Students attend a Chinese language class at a campus of the Roots Millennium Schools in Islamabad, Pakistan, March 11, 2021. Currently, there are five Confucius Institutes and two Confucius Classrooms across Pakistan. According to the Pakistani think-tank Pakistan-China Institute, between 26,000 and 30,000 students are studying the Chinese language at various levels in Pakistan. (Xinhua/Ahmad Kamal)
by Misbah Saba Malik, Li Hao
ISLAMABAD, March 18 (Xinhua) -- Muhammad Mateen Hashmi, a lecturer at the Chinese language department of the Islamabad-based National University of Modern Languages (NUML), said he has seen local residents take an increasing interest in the Chinese language.

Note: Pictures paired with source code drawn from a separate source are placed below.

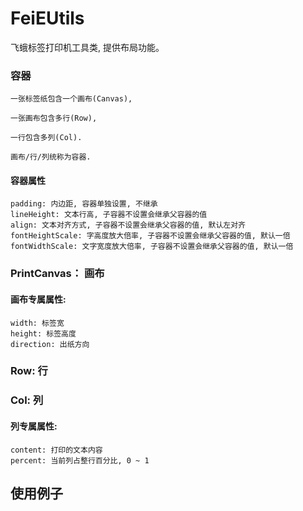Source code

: # FeiEUtils
飞蛾标签打印机工具类, 提供布局功能。

### 容器

    一张标签纸包含一个画布(Canvas),
    
    一张画布包含多行(Row),
    
    一行包含多列(Col).

    画布/行/列统称为容器.

#### 容器属性
    
    padding: 内边距, 容器单独设置, 不继承
    lineHeight: 文本行高, 子容器不设置会继承父容器的值
    align: 文本对齐方式, 子容器不设置会继承父容器的值, 默认左对齐
    fontHeightScale: 字高度放大倍率, 子容器不设置会继承父容器的值, 默认一倍
    fontWidthScale: 文字宽度放大倍率, 子容器不设置会继承父容器的值, 默认一倍

### PrintCanvas： 画布
#### 画布专属属性: 
    width: 标签宽
    height: 标签高度
    direction: 出纸方向

### Row: 行
    

### Col: 列
#### 列专属属性:
    content: 打印的文本内容
    percent: 当前列占整行百分比, 0 ~ 1

## 使用例子
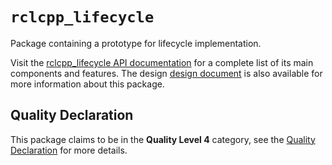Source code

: # `rclcpp_lifecycle`

Package containing a prototype for lifecycle implementation.

Visit the [rclcpp_lifecycle API documentation](http://docs.ros2.org/latest/api/rclcpp_lifecycle/) for a complete list of its main components and features. The design [design document](https://design.ros2.org/articles/node_lifecycle.html) is also available for more information about this package.

## Quality Declaration

This package claims to be in the **Quality Level 4** category, see the [Quality Declaration](QUALITY_DECLARATION.md) for more details.
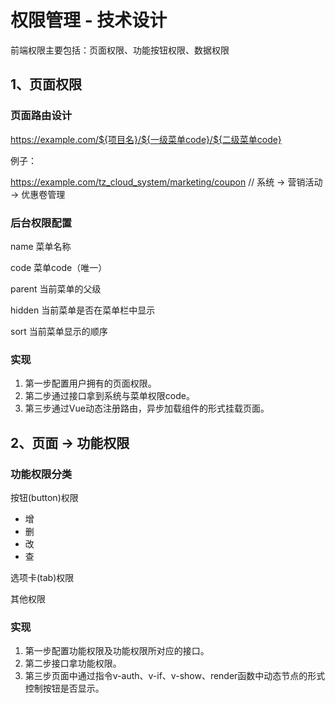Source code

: # 权限管理 - 技术设计

前端权限主要包括：页面权限、功能按钮权限、数据权限

## 1、页面权限

### 页面路由设计

https://example.com/${项目名}/${一级菜单code}/${二级菜单code}

例子：

https://example.com/tz_cloud_system/marketing/coupon // 系统 -> 营销活动 -> 优惠卷管理

### 后台权限配置

name 菜单名称

code 菜单code（唯一）

parent 当前菜单的父级

hidden 当前菜单是否在菜单栏中显示

sort 当前菜单显示的顺序

### 实现

1. 第一步配置用户拥有的页面权限。
2. 第二步通过接口拿到系统与菜单权限code。
2. 第三步通过Vue动态注册路由，异步加载组件的形式挂载页面。

## 2、页面 -> 功能权限

### 功能权限分类

按钮(button)权限

* 增
* 删
* 改
* 查

选项卡(tab)权限

其他权限

### 实现

1. 第一步配置功能权限及功能权限所对应的接口。
2. 第二步接口拿功能权限。
3. 第三步页面中通过指令v-auth、v-if、v-show、render函数中动态节点的形式控制按钮是否显示。
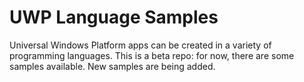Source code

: # UWP Language Samples
Universal Windows Platform apps can be created in a variety of programming languages.
This is a beta repo: for now, there are some samples available. New samples are being added.
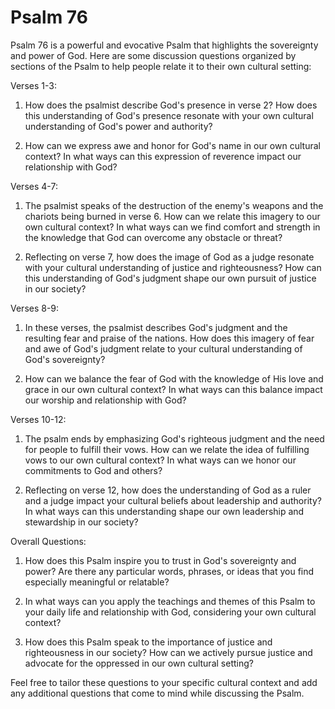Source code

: # Psalm 76

Psalm 76 is a powerful and evocative Psalm that highlights the sovereignty and power of God. Here are some discussion questions organized by sections of the Psalm to help people relate it to their own cultural setting:

Verses 1-3:

1. How does the psalmist describe God's presence in verse 2? How does this understanding of God's presence resonate with your own cultural understanding of God's power and authority?

2. How can we express awe and honor for God's name in our own cultural context? In what ways can this expression of reverence impact our relationship with God?

Verses 4-7:

1. The psalmist speaks of the destruction of the enemy's weapons and the chariots being burned in verse 6. How can we relate this imagery to our own cultural context? In what ways can we find comfort and strength in the knowledge that God can overcome any obstacle or threat?

2. Reflecting on verse 7, how does the image of God as a judge resonate with your cultural understanding of justice and righteousness? How can this understanding of God's judgment shape our own pursuit of justice in our society?

Verses 8-9:

1. In these verses, the psalmist describes God's judgment and the resulting fear and praise of the nations. How does this imagery of fear and awe of God's judgment relate to your cultural understanding of God's sovereignty?

2. How can we balance the fear of God with the knowledge of His love and grace in our own cultural context? In what ways can this balance impact our worship and relationship with God?

Verses 10-12:

1. The psalm ends by emphasizing God's righteous judgment and the need for people to fulfill their vows. How can we relate the idea of fulfilling vows to our own cultural context? In what ways can we honor our commitments to God and others?

2. Reflecting on verse 12, how does the understanding of God as a ruler and a judge impact your cultural beliefs about leadership and authority? In what ways can this understanding shape our own leadership and stewardship in our society?

Overall Questions:

1. How does this Psalm inspire you to trust in God's sovereignty and power? Are there any particular words, phrases, or ideas that you find especially meaningful or relatable?

2. In what ways can you apply the teachings and themes of this Psalm to your daily life and relationship with God, considering your own cultural context?

3. How does this Psalm speak to the importance of justice and righteousness in our society? How can we actively pursue justice and advocate for the oppressed in our own cultural setting?

Feel free to tailor these questions to your specific cultural context and add any additional questions that come to mind while discussing the Psalm.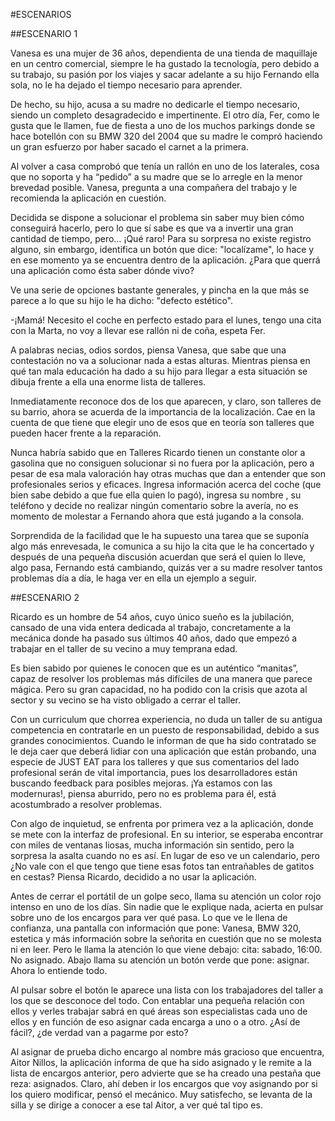 #ESCENARIOS

##ESCENARIO 1

Vanesa es una mujer de 36 años, dependienta de una tienda de maquillaje en un centro comercial, siempre le ha gustado la tecnología, pero debido a su trabajo, su pasión por los viajes y sacar adelante a su hijo Fernando ella sola, no le ha dejado el tiempo necesario para aprender.

De hecho, su hijo, acusa a su madre no dedicarle el tiempo necesario, siendo un completo desagradecido e impertinente. El otro día, Fer, como le gusta que le llamen, fue de fiesta a uno de los muchos parkings donde se hace botellón con su BMW 320 del 2004 que su madre le compró haciendo un gran esfuerzo por haber sacado el carnet a la primera.

Al volver a casa comprobó que tenía un rallón en uno de los laterales, cosa que no soporta y ha “pedido” a su madre que se lo arregle en la menor brevedad posible. Vanesa, pregunta a una compañera del trabajo y le recomienda la aplicación en cuestión. 

Decidida se dispone a solucionar el problema sin saber muy bien cómo conseguirá hacerlo, pero lo que sí sabe es que va a invertir una gran cantidad de tiempo, pero… ¡Qué raro! Para su sorpresa no existe registro alguno, sin embargo, identifica un botón que dice: "localízame", lo hace y en ese momento ya se encuentra dentro de la aplicación. ¿Para que 	querrá una aplicación como ésta saber dónde vivo?

Ve una serie de opciones bastante generales, y pincha en la que más se parece a lo que su hijo le ha dicho: "defecto estético".

-¡Mamá! Necesito el coche en perfecto estado para el lunes, tengo una cita con la Marta, no voy a llevar ese rallón ni de coña, espeta Fer.

A palabras necias, odios sordos, piensa Vanesa, que sabe que una contestación no va a solucionar nada a estas alturas. Mientras piensa en qué tan mala educación ha dado a su hijo para llegar a esta situación se dibuja frente a ella una enorme lista de talleres.

Inmediatamente reconoce dos de los que aparecen, y claro, son talleres de su barrio, ahora se acuerda de la importancia de la localización. Cae en la cuenta de que tiene que elegir uno de esos que en teoría son talleres que pueden hacer frente a la reparación.

Nunca habría sabido que en Talleres Ricardo tienen un constante olor a gasolina que no consiguen solucionar si no fuera por la aplicación, pero a pesar de esa mala valoración hay otras muchas que dan a entender que son profesionales serios y eficaces. Ingresa información acerca del coche (que bien sabe debido a que fue ella quien lo pagó), ingresa su nombre , su teléfono y decide no realizar ningún comentario sobre la avería, no es momento de molestar a Fernando ahora que está jugando a la consola.

Sorprendida de la facilidad que le ha supuesto una tarea que se suponía algo más enrevesada, le comunica a su hijo la cita que le ha concertado y después de una pequeña discusión acuerdan que será el quien lo lleve, algo pasa, Fernando está cambiando, quizás ver a su madre resolver tantos problemas día a día, le haga ver en ella un ejemplo a seguir.

##ESCENARIO 2

Ricardo es un hombre de 54 años, cuyo único sueño es la jubilación, cansado de una vida entera dedicada al trabajo, concretamente a la mecánica donde ha pasado sus últimos 40 años, dado que empezó a trabajar en el taller de su vecino a muy temprana edad.

Es bien sabido por quienes le conocen que es un auténtico “manitas”, capaz de resolver los problemas más difíciles de una manera que parece mágica. Pero su gran capacidad, no ha podido con la crisis que azota al sector y su vecino se ha visto obligado a cerrar el taller. 

Con un curriculum que chorrea experiencia, no duda un taller de su antigua competencia en contratarle en un puesto de responsabilidad, debido a sus grandes conocimientos. Cuando le informan de que ha sido contratado se le deja caer que deberá lidiar con una aplicación que están probando, una especie de JUST EAT para los talleres y que sus comentarios del lado profesional serán de vital importancia, pues los desarrolladores están buscando feedback para posibles mejoras. ¡Ya estamos con las modernuras!, piensa aburrido, pero no es problema para él, está acostumbrado a resolver problemas.

Con algo de inquietud, se enfrenta por primera vez a la aplicación, donde se mete con la interfaz de profesional. En su interior, se esperaba encontrar con miles de ventanas liosas, mucha información sin sentido, pero la sorpresa la asalta cuando no es así. En lugar de eso ve un calendario, pero ¿No vale con el que tengo que tiene esas fotos tan entrañables de gatitos en cestas? Piensa Ricardo, decidido a no usar la aplicación. 

Antes de cerrar el portátil de un golpe seco, llama su atención un color rojo intenso en uno de los días. Sin nadie que le explique nada, acierta en pulsar sobre uno de los encargos para ver qué pasa. Lo que ve le llena de confianza, una pantalla con información que pone: Vanesa, BMW 320, estetica y más información sobre la señorita en cuestión que no se molesta ni en leer. Pero le llama la atención lo que viene debajo: cita: sabado, 16:00. No asignado. Abajo llama su atención un botón verde que pone: asignar. Ahora lo entiende todo.

Al pulsar sobre el botón le aparece una lista con los trabajadores del taller a los que se desconoce del todo. Con entablar una pequeña relación con ellos y verles trabajar sabrá en qué áreas son especialistas cada uno de ellos y en función de eso asignar cada encarga a uno o a otro. ¿Así de fácil?, ¿de verdad van a pagarme por esto?

Al asignar de prueba dicho encargo al nombre más gracioso que encuentra, Aitor Nillos, la aplicación informa de que ha sido asignado y le remite a la lista de encargos anterior, pero advierte que se ha creado una pestaña que reza: asignados. Claro, ahí deben ir los encargos que voy asignando por si los quiero modificar, pensó el mecánico. Muy satisfecho, se levanta de la silla y se dirige a conocer a ese tal Aitor, a ver qué tal tipo es.
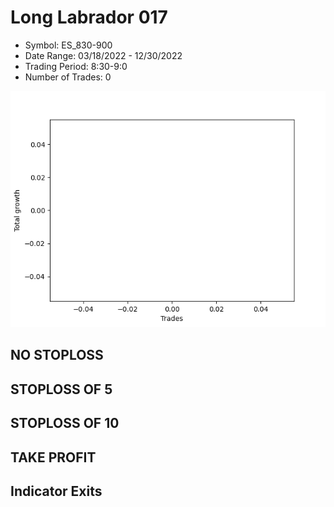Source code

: # Long Labrador 017 
- Symbol: ES_830-900
- Date Range: 03/18/2022 - 12/30/2022
- Trading Period: 8:30-9:0
- Number of Trades: 0

![Plot](LongLabrador017ES_830-900.png)
## NO STOPLOSS














## STOPLOSS OF 5














## STOPLOSS OF 10














## TAKE PROFIT











## Indicator Exits



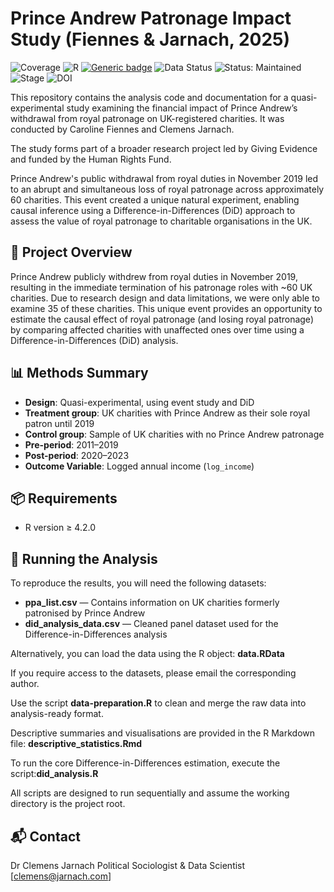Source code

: # Prince Andrew Patronage Impact Study (Fiennes & Jarnach, 2025)

![Coverage](https://img.shields.io/badge/Purpose-Research-yellow)
![R](https://img.shields.io/badge/R-%3E=4.2.0-blue)
[![Generic badge](https://img.shields.io/badge/License-GNU3.0-purple.svg)](https://shields.io/)
![Data Status](https://img.shields.io/badge/Data-Available%20on%20Request-lightgrey)
![Status: Maintained](https://img.shields.io/badge/Maintained-Yes-brightgreen.svg)
![Stage](https://img.shields.io/badge/Stage-Forthcoming-yellowgreen)
![DOI](https://zenodo.org/badge/DOI/1234567/zenodo.1234567.svg)


This repository contains the analysis code and documentation for a quasi-experimental study examining the financial impact of Prince Andrew’s withdrawal from royal patronage on UK-registered charities. It was conducted by Caroline Fiennes and Clemens Jarnach.

The study forms part of a broader research project led by Giving Evidence and funded by the Human Rights Fund.

Prince Andrew's public withdrawal from royal duties in November 2019 led to an abrupt and simultaneous loss of royal patronage across approximately 60 charities. This event created a unique natural experiment, enabling causal inference using a Difference-in-Differences (DiD) approach to assess the value of royal patronage to charitable organisations in the UK.


## 📘 Project Overview

Prince Andrew publicly withdrew from royal duties in November 2019, resulting in the immediate termination of his patronage roles with ~60 UK charities.  Due to research design and data limitations, we were only able to examine 35 of these charities. This unique event provides an opportunity to estimate the causal effect of royal patronage (and losing royal patronage) by comparing affected charities with unaffected ones over time using a Difference-in-Differences (DiD) analysis.



## 📊 Methods Summary

- **Design**: Quasi-experimental, using event study and DiD
- **Treatment group**: UK charities with Prince Andrew as their sole royal patron until 2019
- **Control group**:  Sample of UK charities with no Prince Andrew patronage
- **Pre-period**: 2011–2019
- **Post-period**: 2020–2023
- **Outcome Variable**: Logged annual income (`log_income`)


## 📦 Requirements

- R version ≥ 4.2.0

## 🚀 Running the Analysis
To reproduce the results, you will need the following datasets:

- **ppa_list.csv** — Contains information on UK charities formerly patronised by Prince Andrew
- **did_analysis_data.csv** — Cleaned panel dataset used for the Difference-in-Differences analysis

Alternatively, you can load the data using the  R object: **data.RData**

If you require access to the datasets, please email the corresponding author.

Use the script **data-preparation.R** to clean and merge the raw data into analysis-ready format.

Descriptive summaries and visualisations are provided in the R Markdown file: **descriptive_statistics.Rmd**


To run the core Difference-in-Differences estimation, execute the script:**did_analysis.R**

All scripts are designed to run sequentially and assume the working directory is the project root.


## 📬 Contact

Dr Clemens Jarnach
Political Sociologist & Data Scientist
[clemens@jarnach.com]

This is because of the strengthening of friendship between Pakistan and China, he said, adding that China-Pakistan Economic Corridor (CPEC) has prompted more people to learn the Chinese language for getting jobs or working better there.
"People-to-people friendship and knowing each other are deepening every year ... and in the near future I foresee more and more Pakistani people learning Chinese," he said.
Hashmi was a student in Shanghai Normal University in 2012 and got a degree in Chinese language teaching. "I had interest in the Chinese language since I was a kid, rather than the popular language English. Even in my childhood, I knew that I would be learning Chinese when I grew up," he said.
His study of Chinese started as early as 2008. In 2009, he attended a summer camp in Beijing.
"During the summer camp, I had the first hand interaction with native speakers and saw the beauty of the language, so I ended up making my mind to live with the Chinese language by learning and teaching it for the rest of my life," Hashmi said.
In the Confucius Institute in NUML, Zhang Daojian, 47, has been working for more than eight years.
The Confucius Institute, which was jointly established by Beijing Language and Culture University in 2005, is the first of its kind in Pakistan.
"Our main work is to conduct Chinese teaching activities and Chinese proficiency tests. We also collaborate with famous Pakistani universities and schools to teach Chinese. We have over 2,000 students per year on average," said Zhang, vice president of the Confucius Institute, Islamabad.
To help Pakistani students have a better understanding of the Chinese culture and history, Zhang said, his institute each year holds more than 20 cultural events and have organized summer camps to send students to China.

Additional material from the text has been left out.